Hey Community, As we have been scaling out our pr...
# ask-community
b
Hey Community, As we have been scaling out our prefect usage, we are starting to be quite hampered by a few limitations with how prefect might be handling ECS and its fargate task registration. I keep running into this error:
Copy code
an error occurred (ClientException) when calling the RegisterTaskDefinition operation: Too many concurrent attempts to create a new revision of the specified family
I have followed the instructions here, but have had no change in the behaviour. We run about 2500 flows every 24 hours and they are generally short running ~60 seconds and run every 15 or so minutes.

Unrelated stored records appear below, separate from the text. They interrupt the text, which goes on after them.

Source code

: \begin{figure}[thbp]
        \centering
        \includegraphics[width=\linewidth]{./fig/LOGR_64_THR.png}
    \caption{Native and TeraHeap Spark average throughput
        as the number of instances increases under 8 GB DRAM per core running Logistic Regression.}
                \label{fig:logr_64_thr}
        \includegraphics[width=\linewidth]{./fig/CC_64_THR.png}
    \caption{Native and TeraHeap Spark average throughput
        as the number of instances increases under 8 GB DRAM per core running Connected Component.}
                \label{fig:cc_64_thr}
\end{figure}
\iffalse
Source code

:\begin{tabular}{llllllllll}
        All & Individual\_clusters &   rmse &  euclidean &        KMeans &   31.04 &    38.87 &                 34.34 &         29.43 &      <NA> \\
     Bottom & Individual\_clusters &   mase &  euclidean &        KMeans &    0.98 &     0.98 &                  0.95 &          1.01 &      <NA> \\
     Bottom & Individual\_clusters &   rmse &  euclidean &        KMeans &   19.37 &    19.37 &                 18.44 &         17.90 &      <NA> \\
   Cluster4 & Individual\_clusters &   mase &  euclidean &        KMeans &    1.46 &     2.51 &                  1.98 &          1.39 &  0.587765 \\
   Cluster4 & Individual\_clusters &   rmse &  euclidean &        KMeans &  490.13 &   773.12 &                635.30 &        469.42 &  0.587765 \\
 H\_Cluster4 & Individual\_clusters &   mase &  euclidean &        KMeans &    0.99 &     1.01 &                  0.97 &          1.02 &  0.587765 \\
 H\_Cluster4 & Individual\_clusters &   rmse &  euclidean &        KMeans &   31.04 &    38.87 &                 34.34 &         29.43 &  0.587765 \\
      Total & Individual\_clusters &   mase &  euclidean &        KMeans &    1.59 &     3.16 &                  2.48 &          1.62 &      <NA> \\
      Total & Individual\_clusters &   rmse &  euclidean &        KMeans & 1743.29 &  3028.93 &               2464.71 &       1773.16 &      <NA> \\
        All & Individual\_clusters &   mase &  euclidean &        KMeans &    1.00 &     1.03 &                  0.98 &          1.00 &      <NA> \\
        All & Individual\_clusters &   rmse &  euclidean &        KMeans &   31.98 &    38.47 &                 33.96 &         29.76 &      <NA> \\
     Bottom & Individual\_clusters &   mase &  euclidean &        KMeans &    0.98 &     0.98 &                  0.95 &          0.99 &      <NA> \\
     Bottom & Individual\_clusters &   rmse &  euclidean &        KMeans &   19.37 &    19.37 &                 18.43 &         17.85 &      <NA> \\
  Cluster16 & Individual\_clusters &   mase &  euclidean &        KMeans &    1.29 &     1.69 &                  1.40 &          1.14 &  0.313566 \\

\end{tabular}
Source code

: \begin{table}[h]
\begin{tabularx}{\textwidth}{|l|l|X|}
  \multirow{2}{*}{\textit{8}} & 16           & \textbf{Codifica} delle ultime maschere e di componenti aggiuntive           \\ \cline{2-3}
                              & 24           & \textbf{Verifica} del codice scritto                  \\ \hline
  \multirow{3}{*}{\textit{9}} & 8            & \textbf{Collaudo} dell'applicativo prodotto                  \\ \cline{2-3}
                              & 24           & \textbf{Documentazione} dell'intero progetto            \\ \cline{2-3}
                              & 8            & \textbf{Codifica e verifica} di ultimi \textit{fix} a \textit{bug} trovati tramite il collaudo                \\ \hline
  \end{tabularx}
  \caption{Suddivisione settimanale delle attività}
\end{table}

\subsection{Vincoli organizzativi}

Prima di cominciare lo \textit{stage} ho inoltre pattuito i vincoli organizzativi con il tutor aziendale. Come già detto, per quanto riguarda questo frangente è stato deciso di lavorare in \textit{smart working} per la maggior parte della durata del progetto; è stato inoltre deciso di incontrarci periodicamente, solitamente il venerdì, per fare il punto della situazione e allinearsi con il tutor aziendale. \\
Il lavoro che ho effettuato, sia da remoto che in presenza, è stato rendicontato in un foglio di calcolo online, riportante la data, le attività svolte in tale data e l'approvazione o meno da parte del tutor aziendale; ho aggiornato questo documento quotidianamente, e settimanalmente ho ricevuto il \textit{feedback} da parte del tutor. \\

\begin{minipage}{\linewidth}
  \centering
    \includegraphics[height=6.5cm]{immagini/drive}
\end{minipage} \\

I use the aws cdk and this is how I have injected the variables into my fargate ecs agent.
Copy code
fargate_task_definition.add_container(
            id="prefect-fargate-agent-container",
            container_name="prefect-fargate-agent-container",
            image=ecs.ContainerImage.from_ecr_repository(
                prefect_agent_image_repo, "latest"
            ),
            cpu=256,
            memory_limit_mib=256,
            logging=ecs.AwsLogDriver(stream_prefix="prefect-fargate-agent-container"),
            environment={
                "AWS_DEFAULT_REGION": "ap-southeast-2",
                "LAUNCH_TYPE": "FARGATE",
                "AWS_RETRY_MODE": "adaptive",
                "AWS_MAX_ATTEMPTS": "100",
                "TASK_ROLE_ARN": task_role.role_arn,
                "LABEL": "prefect-agent-fargate",
                "NAME": "prefect-fargate-agent",
            },
            secrets={
                "PREFECT__CLOUD__AGENT__AUTH_TOKEN": ecs.Secret.from_ssm_parameter(
                    prefect_cloud_agent_auth_token
                )
            },
        )
Is there anyone who might be able to help me fix this issue, its really hurting us at the moment. Cheers
z
Hey @Ben Muller did you also get a chance to try running an ECS agent using the changes here? https://github.com/PrefectHQ/prefect/pull/4380/files
b
I didnt do that, so do I just add
--task-definition-add-uuid true
?
z
Ah I’m sorry I lost track of that PR I thought we had merged it. Testing the change would actually involve (1) making the code changes from that pr and (2) building a custom Prefect version using the modified code and (3) setting the flag you mentioned
The final fix is being worked though in this pr, which you may have already found https://github.com/PrefectHQ/prefect/issues/4402
b
any idea on a time frame on this? It would be so useful for us. we are battling to develop any more flows because of this
z
I’ll check with the team today
🚀 1
Hey @Ben Muller I checked with the team - we're prioritizing a fix for this and hope to get one out in the next few weeks. I'll do my best to keep you updated, in the meantime I'd recommend following the relevant github issues/prs for relevant updates. Thanks for bringing this issue to our attention.
b
Thanks for the update @Zach Angell have a good weekend
z
you too!
b
Hey, just a heads up, I just realised I was only getting that ecs error for one particular flow. It happened because I had multiple clocks for the same flow and a couple of them were on the same schedule. So I think ecs didn't like registering two tasks from the same family at the same time? Anyway, I think that should probably be an easier fix for you guys
I ended up changing the schedules so that they aren't exactly the same and am no longer getting the errors. Not ideal, but a suitable workaround for now.
@Kevin Kho
Ignore everything I've said 😂. Errors are still occurring 🤷‍♂️
😂 2
👍 2
r
Hi @Ben Muller Did you manage to solve the issue? did you try the new Prefect version which solves this bug? or did you had some workaround? Asking because we encounter the same issue.
b
Hi @Roey Brecher, I believe the team have pushed an update that handles this, but I was naughty and combined one flow to map over several instead of having them all as sperate flows. I haven't had time to switch it back and tell if it's fixed.